At Alternet, secularist Dan Arel informs us of
13 ways Neil deGrasse Tyson’s “Cosmos” sent the religious right off the deep end
Didn’t hear the splash, but did hear that many viewers were disappointed at how much of the series turned out not to be about the cosmos, as known today. Some of it sounded like predictable, air-time-wasting secularist causes.
Physicist Chad Orzel writes at ScienceBlogs,
Too many topics are covered at about the same level of depth as back in 1980, just with spiffier graphics. And while that approach didn’t leave too much of a gap back in the day, today there’s a vast range of stuff they haven’t even touched on– there hasn’t been more than a passing mention of dark matter, and I don’t recall anything at all about dark energy.
So, I find the choice to prioritize wildly speculative but vaguely inspirational material like panspermia and the whole “future cosmic calendar” stuff kind of disappointing.
Lots of people probably did.
Arel, after reminding readers of Tyson’s account of a meeting with Sagan that inspired him, turns to the decision to spend time on Bruno.
However, this got the least amount of attention from the naysayers, as Tyson mentions Giordano Bruno, a Catholic who dared to challenge the church’s geocentric theory of the cosmos and proposed that the earth actually revolved around the sun. Bruno was jailed, charged with heresy and eventually burned at the stake. While no Christian apologists tried to condemn the church for such a killing, instead they tried to make the killing not about science and simply about speaking out against the church.

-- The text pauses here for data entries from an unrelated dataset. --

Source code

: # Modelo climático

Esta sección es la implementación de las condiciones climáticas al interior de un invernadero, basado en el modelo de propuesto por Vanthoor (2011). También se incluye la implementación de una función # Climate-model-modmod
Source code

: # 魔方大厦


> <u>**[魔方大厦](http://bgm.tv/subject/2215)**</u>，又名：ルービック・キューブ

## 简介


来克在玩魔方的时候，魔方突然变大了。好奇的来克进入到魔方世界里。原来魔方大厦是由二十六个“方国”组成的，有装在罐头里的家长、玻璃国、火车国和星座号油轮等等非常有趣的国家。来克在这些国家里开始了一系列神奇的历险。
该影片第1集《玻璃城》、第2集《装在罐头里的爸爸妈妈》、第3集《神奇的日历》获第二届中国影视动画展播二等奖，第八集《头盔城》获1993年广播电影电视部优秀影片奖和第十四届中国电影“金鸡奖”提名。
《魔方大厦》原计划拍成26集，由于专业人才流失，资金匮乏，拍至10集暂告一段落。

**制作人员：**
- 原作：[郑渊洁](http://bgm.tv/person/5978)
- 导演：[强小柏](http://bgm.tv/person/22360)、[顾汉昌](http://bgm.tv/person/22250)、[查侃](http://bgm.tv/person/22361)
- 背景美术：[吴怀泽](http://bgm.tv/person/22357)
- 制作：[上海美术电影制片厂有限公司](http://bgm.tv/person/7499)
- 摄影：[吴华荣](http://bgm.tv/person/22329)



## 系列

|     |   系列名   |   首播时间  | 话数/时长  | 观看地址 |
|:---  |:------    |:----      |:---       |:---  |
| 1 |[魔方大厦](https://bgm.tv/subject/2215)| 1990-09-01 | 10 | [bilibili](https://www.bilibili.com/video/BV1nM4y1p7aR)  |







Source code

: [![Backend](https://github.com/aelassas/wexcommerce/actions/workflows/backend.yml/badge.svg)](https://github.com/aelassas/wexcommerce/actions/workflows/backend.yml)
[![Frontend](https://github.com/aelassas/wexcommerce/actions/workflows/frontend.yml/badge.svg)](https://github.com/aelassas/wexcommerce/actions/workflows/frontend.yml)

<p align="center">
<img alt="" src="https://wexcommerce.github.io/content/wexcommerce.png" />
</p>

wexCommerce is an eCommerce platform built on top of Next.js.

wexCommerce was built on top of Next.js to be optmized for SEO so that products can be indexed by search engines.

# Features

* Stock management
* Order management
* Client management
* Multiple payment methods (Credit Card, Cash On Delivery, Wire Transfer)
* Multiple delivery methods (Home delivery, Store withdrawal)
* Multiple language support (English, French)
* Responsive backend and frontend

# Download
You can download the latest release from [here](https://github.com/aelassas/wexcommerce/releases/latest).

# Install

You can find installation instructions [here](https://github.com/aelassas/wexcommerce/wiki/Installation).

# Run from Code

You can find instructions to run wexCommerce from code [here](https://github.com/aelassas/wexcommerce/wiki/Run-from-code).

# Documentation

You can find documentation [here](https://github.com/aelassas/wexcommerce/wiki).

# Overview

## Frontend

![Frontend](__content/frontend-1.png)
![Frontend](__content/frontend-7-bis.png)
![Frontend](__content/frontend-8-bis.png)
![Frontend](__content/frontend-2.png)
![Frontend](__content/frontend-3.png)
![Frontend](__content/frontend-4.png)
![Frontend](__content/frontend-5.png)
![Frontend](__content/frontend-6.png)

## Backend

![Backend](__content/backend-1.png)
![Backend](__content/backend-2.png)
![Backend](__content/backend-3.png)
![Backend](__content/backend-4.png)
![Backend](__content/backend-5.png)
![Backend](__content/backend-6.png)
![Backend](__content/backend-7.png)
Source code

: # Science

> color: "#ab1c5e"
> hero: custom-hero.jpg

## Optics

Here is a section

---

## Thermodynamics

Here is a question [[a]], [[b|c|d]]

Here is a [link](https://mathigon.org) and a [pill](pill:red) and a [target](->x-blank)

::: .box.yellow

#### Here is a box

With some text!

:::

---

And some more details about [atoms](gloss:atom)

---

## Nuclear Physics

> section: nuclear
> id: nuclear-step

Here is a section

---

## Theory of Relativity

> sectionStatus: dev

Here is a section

Quite simply, that is not an argument anyone tries to “make.” It is a fact. Bruno was no Galileo; he contributed nothing to science. He was simply one of the millions who perished in the 16th/17th century wars of religion.* And far from the most innocent of complicity in his own fate.

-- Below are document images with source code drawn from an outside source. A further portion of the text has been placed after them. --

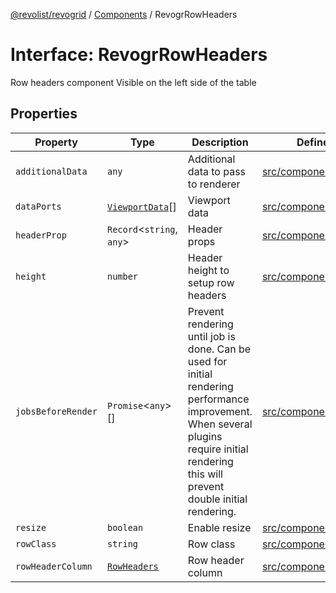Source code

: [@revolist/revogrid](README.md) / [Components](Namespace.Components.md) / RevogrRowHeaders

# Interface: RevogrRowHeaders

Row headers component
Visible on the left side of the table

## Properties

| Property | Type | Description | Defined in |
| ------ | ------ | ------ | ------ |
| `additionalData` | `any` | Additional data to pass to renderer | [src/components.d.ts:581](https://github.com/revolist/revogrid/blob/786bfc578aeb724125d022c69d878eb830c54a23/src/components.d.ts#L581) |
| `dataPorts` | [`ViewportData`](TypeAlias.ViewportData.md)[] | Viewport data | [src/components.d.ts:585](https://github.com/revolist/revogrid/blob/786bfc578aeb724125d022c69d878eb830c54a23/src/components.d.ts#L585) |
| `headerProp` | `Record`\<`string`, `any`\> | Header props | [src/components.d.ts:589](https://github.com/revolist/revogrid/blob/786bfc578aeb724125d022c69d878eb830c54a23/src/components.d.ts#L589) |
| `height` | `number` | Header height to setup row headers | [src/components.d.ts:593](https://github.com/revolist/revogrid/blob/786bfc578aeb724125d022c69d878eb830c54a23/src/components.d.ts#L593) |
| `jobsBeforeRender` | `Promise`\<`any`\>[] | Prevent rendering until job is done. Can be used for initial rendering performance improvement. When several plugins require initial rendering this will prevent double initial rendering. | [src/components.d.ts:597](https://github.com/revolist/revogrid/blob/786bfc578aeb724125d022c69d878eb830c54a23/src/components.d.ts#L597) |
| `resize` | `boolean` | Enable resize | [src/components.d.ts:601](https://github.com/revolist/revogrid/blob/786bfc578aeb724125d022c69d878eb830c54a23/src/components.d.ts#L601) |
| `rowClass` | `string` | Row class | [src/components.d.ts:605](https://github.com/revolist/revogrid/blob/786bfc578aeb724125d022c69d878eb830c54a23/src/components.d.ts#L605) |
| `rowHeaderColumn` | [`RowHeaders`](Interface.RowHeaders.md) | Row header column | [src/components.d.ts:609](https://github.com/revolist/revogrid/blob/786bfc578aeb724125d022c69d878eb830c54a23/src/components.d.ts#L609) |
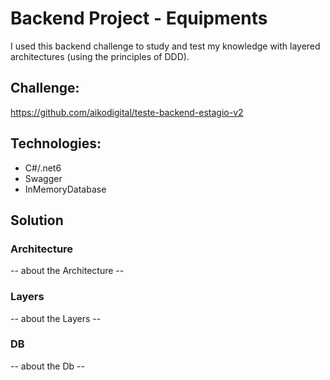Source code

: # Backend Project - Equipments
I used this backend challenge to study and test my knowledge with layered architectures (using the principles of DDD).
## Challenge:
https://github.com/aikodigital/teste-backend-estagio-v2

## Technologies:
- C#/.net6
- Swagger
- InMemoryDatabase

## Solution
### Architecture
-- about the Architecture --
### Layers
-- about the Layers --
### DB
-- about the Db --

His attraction, apart from the glamour of martyrdom, seems to be his speculations about a multiverse. Most probably do not realize how much of his thought involved the traditions of magic, not science. (Note: For a sense of the attraction atheists have felt for him, see an old poem, “For the Feast of Giordano Bruno.”
Arel again:
In his final push, Tyson took down religion in a way very few can: “One of things I love about science; we don’t have to pretend we have all the answers.” Dark energy, he goes on to explain, is “merely a code word for our ignorance.” He assures the viewers, “It’s okay not to have all the answers.”

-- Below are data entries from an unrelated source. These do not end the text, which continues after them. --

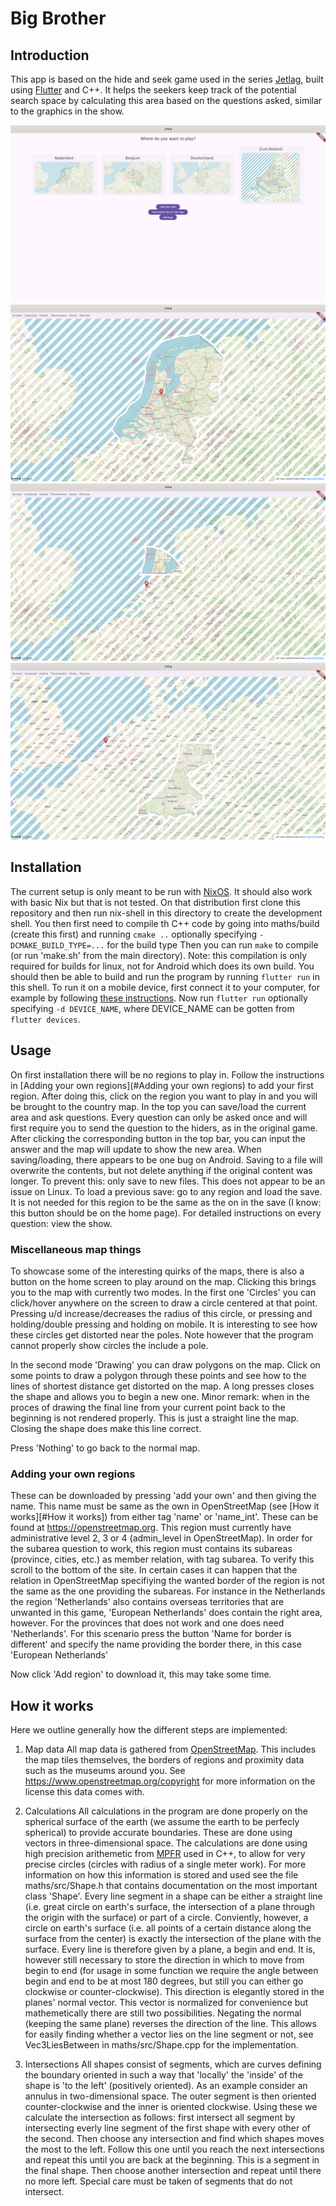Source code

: # Big Brother
## Introduction
This app is based on the hide and seek game used in the series [Jetlag](https://nebula.tv/jetlag), built using [Flutter](https://flutter.dev/) and C++.
It helps the seekers keep track of the potential search space by calculating this area based on the questions asked, similar to the graphics in the show.

![Screenshot of choosing the region](/images/choose.png)
![Screenshot of the Netherlands on the app](/images/screenshot1.png)
![Screenshot of the Netherlands after some questions](/images/screenshot2.png)
![Screenshot of Germany](/images/Germany.png)

## Installation
The current setup is only meant to be run with [NixOS](https://nixos.org/). It should also work with basic Nix but that is not tested.
On that distribution first clone this repository and then run nix-shell in this directory to create the development shell.
You then first need to compile th C++ code by going into maths/build (create this first) and running `cmake ..` optionally specifying `-DCMAKE_BUILD_TYPE=...` for the build type
Then you can run `make` to compile (or run 'make.sh' from the main directory). Note: this compilation is only required for builds for linux, not for Android which does its own build.
You should then be able to build and run the program by running `flutter run` in this shell.
To run it on a mobile device, first connect it to your computer, for example by following [these instructions](https://developer.android.com/tools/adb).
Now run `flutter run` optionally specifying `-d DEVICE_NAME`, where DEVICE_NAME can be gotten from `flutter devices`.

## Usage
On first installation there will be no regions to play in. Follow the instructions in [Adding your own regions](#Adding your own regions) to add your first region.
After doing this, click on the region you want to play in and you will be brought to the country map.
In the top you can save/load the current area and ask questions.
Every question can only be asked once and will first require you to send the question to the hiders, as in the original game.
After clicking the corresponding button in the top bar, you can input the answer and the map will update to show the new area.
When saving/loading, there appears to be one bug on Android. Saving to a file will overwrite the contents, but not delete anything if the original content was longer.
To prevent this: only save to new files. This does not appear to be an issue on Linux.
To load a previous save: go to any region and load the save. It is not needed for this region to be the same as the on in the save (I know: this button should be on the home page).
For detailed instructions on every question: view the show.

### Miscellaneous map things
To showcase some of the interesting quirks of the maps, there is also a button on the home screen to play around on the map.
Clicking this brings you to the map with currently two modes.
In the first one 'Circles' you can click/hover anywhere on the screen to draw a circle centered at that point.
Pressing u/d increase/decreases the radius of this circle, or pressing and holding/double pressing and holding on mobile.
It is interesting to see how these circles get distorted near the poles.
Note however that the program cannot properly show circles the include a pole.

In the second mode 'Drawing' you can draw polygons on the map.
Click on some points to draw a polygon through these points and see how to the lines of shortest distance get distorted on the map.
A long presses closes the shape and allows you to begin a new one.
Minor remark: when in the proces of drawing the final line from your current point back to the beginning is not rendered properly.
This is just a straight line the map. Closing the shape does make this line correct.

Press 'Nothing' to go back to the normal map.

### Adding your own regions
These can be downloaded by pressing 'add your own' and then giving the name. This name must be same as the own in OpenStreetMap (see [How it works][#How it works]) from either tag 'name' or 'name_int'.
These can be found at https://openstreetmap.org.
This region must currently have administrative level 2, 3 or 4 (admin_level in OpenStreetMap).
In order for the subarea question to work, this region must contains its subareas (province, cities, etc.) as member relation, with tag subarea.
To verify this scroll to the bottom of the site.
In certain cases it can happen that the relation in OpenStreetMap specifiying the wanted border of the region is not the same as the one providing the subareas.
For instance in the Netherlands the region 'Netherlands' also contains overseas territories that are unwanted in this game, 'European Netherlands' does contain the right area, however.
For the provinces that does not work and one does need 'Netherlands'.
For this scenario press the button 'Name for border is different' and specify the name providing the border there, in this case 'European Netherlands'

Now click 'Add region' to download it, this may take some time.

## How it works
Here we outline generally how the different steps are implemented:
1. Map data
All map data is gathered from [OpenStreetMap](https://www.openstreetmap.org/about).
This includes the map tiles themselves, the borders of regions and proximity data such as the museums around you.
See https://www.openstreetmap.org/copyright for more information on the license this data comes with.
2. Calculations
All calculations in the program are done properly on the spherical surface of the earth (we assume the earth to be perfecly spherical) to provide accurate boundaries.
These are done using vectors in three-dimensional space.
The calculations are done using high precision arithemetic from [MPFR](https://www.mpfr.org/) used in C++, to allow for very precise circles (circles with radius of a single meter work).
For more information on how this information is stored and used see the file maths/src/Shape.h that contains documentation on the most important class 'Shape'.
Every line segment in a shape can be either a straight line (i.e. great circle on earth's surface, the intersection of a plane through the origin with the surface) or part of a circle.
Conviently, however, a circle on earth's surface (i.e. all points of a certain distance along the surface from the center) is exactly the intersection of the plane with the surface.
Every line is therefore given by a plane, a begin and end.
It is, however still necessary to store the direction in which to move from begin to end (for usage in some function we require the angle between begin and end to be at most 180 degrees, but still you can either go clockwise or counter-clockwise).
This direction is elegantly stored in the planes' normal vector. This vector is normalized for convenience but mathemetically there are still two possibilities.
Negating the normal (keeping the same plane) reverses the direction of the line.
This allows for easily finding whether a vector lies on the line segment or not, see Vec3LiesBetween in maths/src/Shape.cpp for the implementation.

3. Intersections
All shapes consist of segments, which are curves defining the boundary oriented in such a way that 'locally' the 'inside' of the shape is 'to the left' (positively oriented).
As an example consider an annulus in two-dimensional space.
The outer segment is then oriented counter-clockwise and the inner is oriented clockwise.
Using these we calculate the intersection as follows: first intersect all segment by intersecting everly line segment of the first shape with every other of the second.
Then choose any intersection and find which shapes moves the most to the left.
Follow this one until you reach the next intersections and repeat this until you are back at the beginning.
This is a segment in the final shape.
Then choose another intersection and repeat until there no more left.
Special care must be taken of segments that do not intersect.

Of course, this again set off the Discovery Institute, which touts ignorance as a weakness and pretends to know everything they cannot know, yet has the audacity to attack science and Tyson for making claims that are scientifically sound. David Klinghoffer, writing for Discovery Institute’s dubiously named website, Evolution News, writes that Darwinists despise free thinkers, a downright silly claim, but Klinghoffer insists that because scientists believe natural selection is the answer, they are not playing by their own rules.
One needs to read some of this stuff twice to take it in. The thing about Darwin’s followers or, say, the climate change advocates (whose views, oddly, are explored in the series), is that they do claim to have the answers. Not “all the answers,” but then no one does. But they are sure they have enough answers to accuse their critics of dishonest denial. Which pretty much tells you how likely they would be to ever question their own premises or interpretations of the evidence.
Arel concludes,
The series will be watched in classrooms around the world — much to the chagrin of science-denying Evangelicals
And much to the chagrin of people who miss the days when science was about, for example, physics and astronomy. It is too bad if students are taught as “science,” theories like panspermia or the multiverse instead.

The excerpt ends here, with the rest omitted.